# [Work instructions]
Note how many lines in the entries contain the string "adom", then give that number and nothing else.

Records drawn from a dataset
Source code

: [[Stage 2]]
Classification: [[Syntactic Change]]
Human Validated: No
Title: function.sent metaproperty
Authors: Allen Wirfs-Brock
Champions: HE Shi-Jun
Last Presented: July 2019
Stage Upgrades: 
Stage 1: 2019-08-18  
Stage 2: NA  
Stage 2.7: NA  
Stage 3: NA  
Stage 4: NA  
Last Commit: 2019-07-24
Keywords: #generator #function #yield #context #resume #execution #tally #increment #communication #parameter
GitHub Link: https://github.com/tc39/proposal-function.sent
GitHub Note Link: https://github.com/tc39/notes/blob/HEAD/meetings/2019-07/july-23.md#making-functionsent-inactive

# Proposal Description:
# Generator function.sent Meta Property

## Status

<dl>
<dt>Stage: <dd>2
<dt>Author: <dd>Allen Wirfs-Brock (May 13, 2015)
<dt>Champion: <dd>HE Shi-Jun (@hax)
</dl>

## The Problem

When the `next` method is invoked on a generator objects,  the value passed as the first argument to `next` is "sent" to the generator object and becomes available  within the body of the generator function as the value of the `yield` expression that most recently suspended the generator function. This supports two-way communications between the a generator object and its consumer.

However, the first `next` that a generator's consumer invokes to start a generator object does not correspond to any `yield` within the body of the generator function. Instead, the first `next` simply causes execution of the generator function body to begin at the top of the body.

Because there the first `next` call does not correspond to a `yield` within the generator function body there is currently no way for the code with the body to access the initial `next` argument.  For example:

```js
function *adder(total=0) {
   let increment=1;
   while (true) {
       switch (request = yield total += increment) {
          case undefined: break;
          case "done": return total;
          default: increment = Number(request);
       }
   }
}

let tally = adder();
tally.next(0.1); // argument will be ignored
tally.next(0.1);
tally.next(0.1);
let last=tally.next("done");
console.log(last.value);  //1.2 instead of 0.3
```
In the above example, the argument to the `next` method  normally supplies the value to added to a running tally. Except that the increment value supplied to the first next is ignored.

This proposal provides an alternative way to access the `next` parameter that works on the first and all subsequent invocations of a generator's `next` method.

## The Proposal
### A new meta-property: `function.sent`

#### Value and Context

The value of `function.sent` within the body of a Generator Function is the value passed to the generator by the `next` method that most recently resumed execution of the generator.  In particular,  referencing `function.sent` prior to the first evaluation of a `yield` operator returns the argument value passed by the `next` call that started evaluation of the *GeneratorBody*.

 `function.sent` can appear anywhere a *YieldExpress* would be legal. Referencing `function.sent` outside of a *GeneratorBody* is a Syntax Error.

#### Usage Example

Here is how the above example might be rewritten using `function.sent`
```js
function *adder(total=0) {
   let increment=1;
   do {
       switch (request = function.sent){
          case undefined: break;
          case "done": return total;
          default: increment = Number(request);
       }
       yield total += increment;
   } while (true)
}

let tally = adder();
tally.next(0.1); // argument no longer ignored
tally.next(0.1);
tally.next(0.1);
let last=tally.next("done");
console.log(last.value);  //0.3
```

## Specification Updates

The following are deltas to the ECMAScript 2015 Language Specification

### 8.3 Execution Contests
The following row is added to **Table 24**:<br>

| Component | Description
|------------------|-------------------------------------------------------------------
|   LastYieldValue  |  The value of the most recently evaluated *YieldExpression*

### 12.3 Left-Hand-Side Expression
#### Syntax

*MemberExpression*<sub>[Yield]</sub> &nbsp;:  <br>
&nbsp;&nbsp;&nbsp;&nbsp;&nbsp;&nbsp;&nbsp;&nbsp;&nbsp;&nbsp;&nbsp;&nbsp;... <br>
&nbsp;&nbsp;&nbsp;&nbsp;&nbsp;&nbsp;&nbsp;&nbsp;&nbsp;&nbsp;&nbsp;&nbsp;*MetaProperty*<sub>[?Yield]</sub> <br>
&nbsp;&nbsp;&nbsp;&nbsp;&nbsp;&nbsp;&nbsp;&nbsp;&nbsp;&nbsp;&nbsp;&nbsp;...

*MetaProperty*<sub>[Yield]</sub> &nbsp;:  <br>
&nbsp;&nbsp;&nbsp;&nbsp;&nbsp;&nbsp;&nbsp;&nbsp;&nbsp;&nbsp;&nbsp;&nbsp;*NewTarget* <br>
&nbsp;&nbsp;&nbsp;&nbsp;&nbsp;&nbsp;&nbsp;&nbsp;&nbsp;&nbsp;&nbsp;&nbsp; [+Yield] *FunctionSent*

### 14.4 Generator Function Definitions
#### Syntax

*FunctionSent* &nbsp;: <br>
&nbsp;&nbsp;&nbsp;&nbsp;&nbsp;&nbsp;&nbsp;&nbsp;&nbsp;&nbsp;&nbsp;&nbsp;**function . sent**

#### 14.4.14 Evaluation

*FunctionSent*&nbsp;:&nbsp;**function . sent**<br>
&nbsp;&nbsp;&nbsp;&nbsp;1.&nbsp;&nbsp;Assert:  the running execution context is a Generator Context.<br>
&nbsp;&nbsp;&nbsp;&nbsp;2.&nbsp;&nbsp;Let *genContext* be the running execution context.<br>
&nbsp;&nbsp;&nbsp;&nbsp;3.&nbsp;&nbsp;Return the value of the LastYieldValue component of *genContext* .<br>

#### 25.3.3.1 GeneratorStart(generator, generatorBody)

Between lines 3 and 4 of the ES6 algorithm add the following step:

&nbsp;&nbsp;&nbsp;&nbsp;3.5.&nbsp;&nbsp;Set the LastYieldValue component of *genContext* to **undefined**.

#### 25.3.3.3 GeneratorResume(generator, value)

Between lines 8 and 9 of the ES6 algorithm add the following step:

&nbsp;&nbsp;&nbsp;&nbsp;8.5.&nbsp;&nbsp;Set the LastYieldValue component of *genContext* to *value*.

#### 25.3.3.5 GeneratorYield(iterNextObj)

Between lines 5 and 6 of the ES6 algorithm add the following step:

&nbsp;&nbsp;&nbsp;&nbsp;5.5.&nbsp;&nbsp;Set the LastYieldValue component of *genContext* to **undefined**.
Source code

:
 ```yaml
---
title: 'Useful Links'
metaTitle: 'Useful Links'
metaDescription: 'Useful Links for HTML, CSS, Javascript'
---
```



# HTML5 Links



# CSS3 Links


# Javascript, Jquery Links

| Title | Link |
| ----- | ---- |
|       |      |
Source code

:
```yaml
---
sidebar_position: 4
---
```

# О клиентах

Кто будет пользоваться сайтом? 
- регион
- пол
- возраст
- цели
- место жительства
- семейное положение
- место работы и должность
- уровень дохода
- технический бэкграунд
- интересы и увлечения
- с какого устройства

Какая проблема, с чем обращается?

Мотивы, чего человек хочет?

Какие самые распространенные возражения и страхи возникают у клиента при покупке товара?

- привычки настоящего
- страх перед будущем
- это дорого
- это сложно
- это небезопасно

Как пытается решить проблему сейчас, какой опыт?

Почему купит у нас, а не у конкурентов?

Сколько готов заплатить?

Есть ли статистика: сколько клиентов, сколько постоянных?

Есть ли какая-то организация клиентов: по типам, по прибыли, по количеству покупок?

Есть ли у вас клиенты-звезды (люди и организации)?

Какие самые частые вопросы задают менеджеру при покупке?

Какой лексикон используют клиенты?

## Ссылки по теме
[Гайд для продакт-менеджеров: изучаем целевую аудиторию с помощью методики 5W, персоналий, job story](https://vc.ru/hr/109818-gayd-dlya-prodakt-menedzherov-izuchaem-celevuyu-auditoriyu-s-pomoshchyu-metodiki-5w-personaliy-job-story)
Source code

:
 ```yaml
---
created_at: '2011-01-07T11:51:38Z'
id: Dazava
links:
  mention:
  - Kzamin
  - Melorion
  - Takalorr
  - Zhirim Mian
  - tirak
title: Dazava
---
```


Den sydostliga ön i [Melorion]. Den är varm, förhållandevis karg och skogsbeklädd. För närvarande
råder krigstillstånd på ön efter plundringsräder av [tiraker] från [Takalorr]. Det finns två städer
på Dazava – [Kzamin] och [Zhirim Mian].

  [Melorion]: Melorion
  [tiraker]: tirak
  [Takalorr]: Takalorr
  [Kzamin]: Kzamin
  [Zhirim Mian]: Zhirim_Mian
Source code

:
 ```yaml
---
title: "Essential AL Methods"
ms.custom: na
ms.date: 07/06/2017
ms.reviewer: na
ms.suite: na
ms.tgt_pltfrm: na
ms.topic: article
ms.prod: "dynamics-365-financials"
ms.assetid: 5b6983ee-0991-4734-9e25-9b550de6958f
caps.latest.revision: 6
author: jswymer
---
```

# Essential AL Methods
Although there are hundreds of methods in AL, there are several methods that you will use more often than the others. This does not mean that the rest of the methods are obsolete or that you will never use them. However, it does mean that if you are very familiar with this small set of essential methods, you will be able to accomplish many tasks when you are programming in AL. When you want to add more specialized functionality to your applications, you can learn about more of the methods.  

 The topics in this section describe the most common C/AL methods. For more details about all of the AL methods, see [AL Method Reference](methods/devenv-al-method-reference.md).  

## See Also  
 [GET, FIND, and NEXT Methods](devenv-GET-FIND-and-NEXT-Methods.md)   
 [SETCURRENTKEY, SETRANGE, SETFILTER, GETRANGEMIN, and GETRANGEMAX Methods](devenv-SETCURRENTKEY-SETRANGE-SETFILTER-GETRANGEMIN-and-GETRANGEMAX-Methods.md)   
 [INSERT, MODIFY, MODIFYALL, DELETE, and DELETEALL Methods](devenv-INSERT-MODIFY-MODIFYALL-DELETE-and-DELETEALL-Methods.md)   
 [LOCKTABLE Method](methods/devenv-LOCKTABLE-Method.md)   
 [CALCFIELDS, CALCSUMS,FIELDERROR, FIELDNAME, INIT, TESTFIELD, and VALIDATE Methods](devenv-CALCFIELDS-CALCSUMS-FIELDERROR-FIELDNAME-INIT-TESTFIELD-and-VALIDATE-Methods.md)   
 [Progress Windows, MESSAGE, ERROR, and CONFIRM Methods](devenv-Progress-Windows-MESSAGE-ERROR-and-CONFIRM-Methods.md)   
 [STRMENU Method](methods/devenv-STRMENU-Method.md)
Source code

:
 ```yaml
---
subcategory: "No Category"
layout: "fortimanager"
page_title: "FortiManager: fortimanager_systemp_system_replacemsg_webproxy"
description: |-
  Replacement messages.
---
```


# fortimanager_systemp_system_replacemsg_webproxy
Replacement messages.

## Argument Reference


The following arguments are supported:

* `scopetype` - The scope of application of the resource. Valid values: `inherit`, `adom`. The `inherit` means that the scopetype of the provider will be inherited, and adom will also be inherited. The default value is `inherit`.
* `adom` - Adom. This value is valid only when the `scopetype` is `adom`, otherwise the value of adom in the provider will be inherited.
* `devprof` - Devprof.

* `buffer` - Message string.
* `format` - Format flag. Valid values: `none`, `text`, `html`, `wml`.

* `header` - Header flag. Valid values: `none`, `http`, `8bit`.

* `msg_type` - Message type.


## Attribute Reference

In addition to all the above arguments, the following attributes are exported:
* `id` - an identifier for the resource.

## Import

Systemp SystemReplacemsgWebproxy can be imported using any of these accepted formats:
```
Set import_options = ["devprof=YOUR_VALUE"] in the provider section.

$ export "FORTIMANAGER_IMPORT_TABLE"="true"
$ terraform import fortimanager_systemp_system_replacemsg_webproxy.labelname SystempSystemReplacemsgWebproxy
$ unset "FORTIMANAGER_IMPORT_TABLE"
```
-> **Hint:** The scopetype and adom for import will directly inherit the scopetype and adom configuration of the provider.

# [Exercise result]
3